Abstract: Panel on Performance Measurement of Human-Centered Systems
Panelists: Donna Harman, Sharon Laskowski, David Pallett, Jean Scholtz, NIST
Catherine Plaisant, University of Maryland
B.H. Juang, Bell Labs
The NIST Perspective
The National Institute of Standards and Technology is committed to providing researchers with measurement instruments and methodologies. We believe evaluation is critical to determine research directions necessary for progress. At NIST we have been looking at human-centered systems and we believe that a new focus on metrics and measurements is needed. It seems only logical that systems designed to be human-centered need human-centered evaluations. The goal of this panel is to explain our vision for a new set of measurements and methodologies and to enlist your help in making this vision a reality.
The panelists we have assembled today represent both NIST researchers and researchers from the human-centered systems community. We are here because we feel that this community shares our concerns. The report that was issued after the February, 1997 Human-Centered Systems workshop contained numerous recommendations to the National Science Foundation. There is a great deal of overlap with these recommendations and our independently developed vision. One recommendation calls for the establishment of a Human-Centered Systems collaboratory to provide, among other items, a digital library of case studies and data and a set of demonstrations that illustrate HCS principles in context. Further recommendations are for the establishment of HCS testbeds, HCS competitions modeled after TREC, and a critical research initiative on metrics and evaluation of HCS. The vision we have addresses these recommendations as well as others.
Our objectives are:
The vision is twofold: coordination of agency programs through a common corpus that can be used by all researchers of component technologies. We want to add an additional focus of user interaction with the component technologies. To provide a better understanding of the integrated system, including user interactions, a demonstration capability would be provided.
We are interested in evaluations of core technologies and applications that use the data from these core technologies. NIST has a long-standing record in evaluating core technologies such as speech recognition and text retrieval.
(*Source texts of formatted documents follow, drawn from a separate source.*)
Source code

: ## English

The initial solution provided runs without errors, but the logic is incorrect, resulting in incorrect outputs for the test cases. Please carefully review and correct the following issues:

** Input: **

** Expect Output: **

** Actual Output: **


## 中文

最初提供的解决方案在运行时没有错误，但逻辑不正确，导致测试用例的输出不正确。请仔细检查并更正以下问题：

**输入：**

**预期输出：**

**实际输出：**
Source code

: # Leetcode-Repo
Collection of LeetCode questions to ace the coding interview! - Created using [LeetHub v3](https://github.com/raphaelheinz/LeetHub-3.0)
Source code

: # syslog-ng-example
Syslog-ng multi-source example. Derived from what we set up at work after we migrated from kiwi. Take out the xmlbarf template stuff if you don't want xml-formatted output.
However there is expanding interest from the research community in complex tasks, such as access to multimedia information, production of summaries or translations from retrieved information, and automatic creation of structured information, where the structures are knowledge-base frames, object-oriented databases, etc. To further research in these areas, an infrastructure of test corpora and evaluation metrics will be needed. Of particular need are ways of measuring the interaction between the components of these complex systems, including how performance of the various core technologies affects the performance on the final task output.
User interaction occurs within the core technologies and applications also. This interaction with any of these applications can improve the end result and therefore, must be measured and combined with the technological performance metric. By providing the appropriate user interactions in a system, the overall result can far exceed the actual technical metric. The reverse is also true. If the user interactions are inappropriate, the end result can be perceived of as worse than the performance metric. The interaction component has thus far been missing from consideration in most of the core technologies.
In order to achieve this vision, we must put a plan into action. We need to work with researchers and agencies to produce the common tasks that would be appropriate. A common corpus that will support these tasks needs to be agreed upon and developed - Methodologies and metrics for evaluating interaction need to be developed as well. We do not yet know what these metrics or methodologies will be.
Finally, a demonstration system that shows the integration of the various component technologies and possible user interactions with these integrated technologies will be available. While the showcase system would NOT be used for evaluation, it would serve to gain understanding and consensus about the integration of the technologies and user interactions. In the early stages, missing component technologies will be replaced by sample processed data. The demonstration will be scenario-based, and therefore will show the integrated system in several contexts.
Our vision builds on current expertise and on current evaluation programs, but will be expanded to include evaluations of interactions, both between component technologies and between users and those technologies. The use of a common corpus and common set of tasks will serve as a unifying framework for this evaluation, and NIST can serve as a central resource. The common corpus, the demonstration system and the evaluation methodologies for the technologies and user interactions will be developed and maintained at NIST. Other agencies and researchers will use these resources as appropriate.
Catherine Plaisant: Experiences with user interface evaluation
A large portion of the formal user interface evaluation work uses controlled experiments to compare interface components and measure performance data as well as subjective satisfaction. Those studies are conducted using ad-hoc samples of data and tasks, often painfully developed by the testers themselves. Such studies are very useful to highlight areas of strengths and weaknesses of the interfaces but the results of even similar studies are difficult if not impossible to combine. Our experience also suggests that providing real data to designers is more likely to lead to a successful design rapidly that the slow process of design, test with made-up data, test with real data, redesign and retest.
B.H. ("Fred") Juang: Building an evaluation methodology
We need common evaluation that is built on a sound methodology. In order to do that, however, we need to know:
Many of these things of course will come in due course. The first thing is to understand how to construct a measurement of quality of interaction between human and machine.